In this thesis we propose a graph-based framework for modelling the availability
dependencies of the components of an IT infrastructure and we develop techniques
based on this framework to support availability planning. In more detail
we present:
1. the Time Dependency model, which is meant to support IT managers in the
selection of a cost-optimal set of countermeasures to mitigate availability-related
IT risks;
2. the Qualitative Time Dependency model, which is meant to be used to systematically
assess availability-related IT risks in combination with existing
risk assessment methods;
3. the Time Dependency and Recovery model, which provides a tool for IT
managers to set or validate the recovery time objectives on the components
of an IT architecture, which are then used to create the IT-related part of a
business continuity plan;
4. A2THOS, to verify if availability SLAs, regulating the provisioning of IT
services between business units of the same organisation, can be respected
when the implementation of these services is partially outsourced to external
companies, and to choose outsourcing offers accordingly.
We run case studies with the data of a primary insurance company and a large
multinational company to test the proposed techniques.
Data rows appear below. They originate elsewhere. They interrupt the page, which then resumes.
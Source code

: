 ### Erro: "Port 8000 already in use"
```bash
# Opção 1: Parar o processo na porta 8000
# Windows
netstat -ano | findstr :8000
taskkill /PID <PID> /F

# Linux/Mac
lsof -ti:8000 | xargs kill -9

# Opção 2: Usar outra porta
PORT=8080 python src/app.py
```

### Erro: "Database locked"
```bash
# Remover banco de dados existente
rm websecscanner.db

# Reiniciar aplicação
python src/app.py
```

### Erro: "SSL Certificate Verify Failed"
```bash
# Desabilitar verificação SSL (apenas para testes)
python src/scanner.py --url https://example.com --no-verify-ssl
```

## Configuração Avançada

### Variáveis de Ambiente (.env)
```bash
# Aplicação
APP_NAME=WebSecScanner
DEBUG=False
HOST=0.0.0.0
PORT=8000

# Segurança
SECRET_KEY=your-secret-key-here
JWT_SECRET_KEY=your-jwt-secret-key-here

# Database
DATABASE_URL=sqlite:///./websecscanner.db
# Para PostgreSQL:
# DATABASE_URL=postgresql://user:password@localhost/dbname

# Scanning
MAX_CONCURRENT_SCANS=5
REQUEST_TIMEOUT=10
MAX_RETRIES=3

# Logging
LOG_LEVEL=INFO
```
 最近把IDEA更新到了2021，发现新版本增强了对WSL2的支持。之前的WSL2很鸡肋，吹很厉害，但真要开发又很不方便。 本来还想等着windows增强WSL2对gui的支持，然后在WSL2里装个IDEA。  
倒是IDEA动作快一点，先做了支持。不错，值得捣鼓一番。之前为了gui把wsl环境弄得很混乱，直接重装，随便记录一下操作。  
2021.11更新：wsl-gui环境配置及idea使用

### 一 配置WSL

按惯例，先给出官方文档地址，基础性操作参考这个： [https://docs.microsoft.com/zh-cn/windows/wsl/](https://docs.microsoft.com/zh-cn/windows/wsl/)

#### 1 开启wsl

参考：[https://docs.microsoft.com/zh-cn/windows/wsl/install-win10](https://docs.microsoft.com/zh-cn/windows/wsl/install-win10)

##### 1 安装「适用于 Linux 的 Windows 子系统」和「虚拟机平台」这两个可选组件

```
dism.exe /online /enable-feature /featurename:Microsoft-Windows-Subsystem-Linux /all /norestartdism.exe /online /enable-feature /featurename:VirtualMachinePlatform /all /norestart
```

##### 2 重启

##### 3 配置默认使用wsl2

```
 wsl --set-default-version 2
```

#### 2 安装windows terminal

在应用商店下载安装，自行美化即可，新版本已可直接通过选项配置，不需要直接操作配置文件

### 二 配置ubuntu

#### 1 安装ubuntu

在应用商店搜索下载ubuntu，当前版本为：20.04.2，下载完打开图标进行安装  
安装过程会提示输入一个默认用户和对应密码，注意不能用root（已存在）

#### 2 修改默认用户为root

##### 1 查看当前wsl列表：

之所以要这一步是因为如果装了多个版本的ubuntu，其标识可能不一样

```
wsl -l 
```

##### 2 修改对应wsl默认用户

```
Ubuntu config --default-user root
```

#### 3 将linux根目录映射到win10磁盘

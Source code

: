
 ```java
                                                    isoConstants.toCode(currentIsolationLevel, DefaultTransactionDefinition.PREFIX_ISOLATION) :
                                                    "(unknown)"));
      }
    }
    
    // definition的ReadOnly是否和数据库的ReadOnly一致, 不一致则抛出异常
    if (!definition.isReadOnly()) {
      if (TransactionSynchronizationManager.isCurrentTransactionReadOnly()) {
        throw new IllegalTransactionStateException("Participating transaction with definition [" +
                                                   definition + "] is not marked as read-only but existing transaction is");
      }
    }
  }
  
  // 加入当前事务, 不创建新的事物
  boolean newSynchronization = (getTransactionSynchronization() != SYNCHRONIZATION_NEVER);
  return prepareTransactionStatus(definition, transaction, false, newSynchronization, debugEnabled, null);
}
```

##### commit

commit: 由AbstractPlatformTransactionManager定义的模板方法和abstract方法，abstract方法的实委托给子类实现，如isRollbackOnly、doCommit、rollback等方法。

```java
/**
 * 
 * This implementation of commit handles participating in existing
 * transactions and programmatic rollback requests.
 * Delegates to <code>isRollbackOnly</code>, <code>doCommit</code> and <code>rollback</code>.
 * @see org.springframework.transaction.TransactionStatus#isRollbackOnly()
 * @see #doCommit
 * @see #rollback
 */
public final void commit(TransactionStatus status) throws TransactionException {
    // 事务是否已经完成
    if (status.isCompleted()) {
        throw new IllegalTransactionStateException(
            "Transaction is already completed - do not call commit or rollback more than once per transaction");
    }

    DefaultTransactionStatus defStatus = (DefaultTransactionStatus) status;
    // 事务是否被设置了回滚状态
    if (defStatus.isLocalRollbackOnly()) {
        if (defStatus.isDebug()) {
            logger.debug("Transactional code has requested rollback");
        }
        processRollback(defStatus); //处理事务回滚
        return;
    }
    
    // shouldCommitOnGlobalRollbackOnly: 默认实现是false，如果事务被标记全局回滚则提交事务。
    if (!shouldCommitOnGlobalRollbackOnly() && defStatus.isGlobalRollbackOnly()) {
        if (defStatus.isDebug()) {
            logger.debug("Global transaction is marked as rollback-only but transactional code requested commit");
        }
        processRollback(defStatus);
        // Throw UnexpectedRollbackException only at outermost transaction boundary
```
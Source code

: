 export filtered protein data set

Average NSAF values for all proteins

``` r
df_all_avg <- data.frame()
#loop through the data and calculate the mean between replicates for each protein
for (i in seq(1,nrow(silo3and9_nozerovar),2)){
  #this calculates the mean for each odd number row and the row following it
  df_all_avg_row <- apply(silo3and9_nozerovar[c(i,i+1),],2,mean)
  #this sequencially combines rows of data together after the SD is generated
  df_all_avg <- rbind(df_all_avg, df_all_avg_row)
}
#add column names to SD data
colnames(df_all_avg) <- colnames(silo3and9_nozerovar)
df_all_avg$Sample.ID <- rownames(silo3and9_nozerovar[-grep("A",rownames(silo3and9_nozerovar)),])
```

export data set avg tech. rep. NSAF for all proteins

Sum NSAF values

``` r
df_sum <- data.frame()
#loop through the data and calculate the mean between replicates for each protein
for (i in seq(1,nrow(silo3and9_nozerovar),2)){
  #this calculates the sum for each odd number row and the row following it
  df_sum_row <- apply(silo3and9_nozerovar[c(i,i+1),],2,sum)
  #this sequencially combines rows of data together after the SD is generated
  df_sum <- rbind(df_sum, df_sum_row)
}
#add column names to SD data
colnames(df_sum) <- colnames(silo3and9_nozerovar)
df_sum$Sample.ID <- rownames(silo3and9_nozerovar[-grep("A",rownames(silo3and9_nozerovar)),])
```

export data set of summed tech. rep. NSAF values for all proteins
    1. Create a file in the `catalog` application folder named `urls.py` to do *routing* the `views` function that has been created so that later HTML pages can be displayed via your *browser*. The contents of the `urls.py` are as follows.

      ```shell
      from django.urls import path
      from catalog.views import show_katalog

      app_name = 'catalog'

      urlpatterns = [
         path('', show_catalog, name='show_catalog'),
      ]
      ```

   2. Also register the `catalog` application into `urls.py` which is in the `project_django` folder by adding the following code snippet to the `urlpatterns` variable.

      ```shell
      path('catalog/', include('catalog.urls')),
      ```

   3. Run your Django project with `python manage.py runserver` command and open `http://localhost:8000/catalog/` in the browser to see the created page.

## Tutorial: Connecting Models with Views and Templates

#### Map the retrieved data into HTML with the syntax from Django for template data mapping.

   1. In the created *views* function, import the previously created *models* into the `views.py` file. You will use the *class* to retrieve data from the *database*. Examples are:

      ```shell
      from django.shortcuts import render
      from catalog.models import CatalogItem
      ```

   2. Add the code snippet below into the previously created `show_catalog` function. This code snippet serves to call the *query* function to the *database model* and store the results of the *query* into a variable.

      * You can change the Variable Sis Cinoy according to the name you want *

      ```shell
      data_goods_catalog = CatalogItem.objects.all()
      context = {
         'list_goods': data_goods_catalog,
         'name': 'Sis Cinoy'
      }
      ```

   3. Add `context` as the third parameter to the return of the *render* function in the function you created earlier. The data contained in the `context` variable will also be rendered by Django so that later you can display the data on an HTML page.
The results indicate that
organisations such as insurance or manufacturing companies, which use IT to
support their business can benefit from the optimisation of the availability of their
IT infrastructure: it is possible to develop techniques that support IT availability
planning while guaranteeing feasibility within budget. The framework we propose
shows that the structure of the IT architecture can be practically employed with
such techniques to increase their accuracy over current practice.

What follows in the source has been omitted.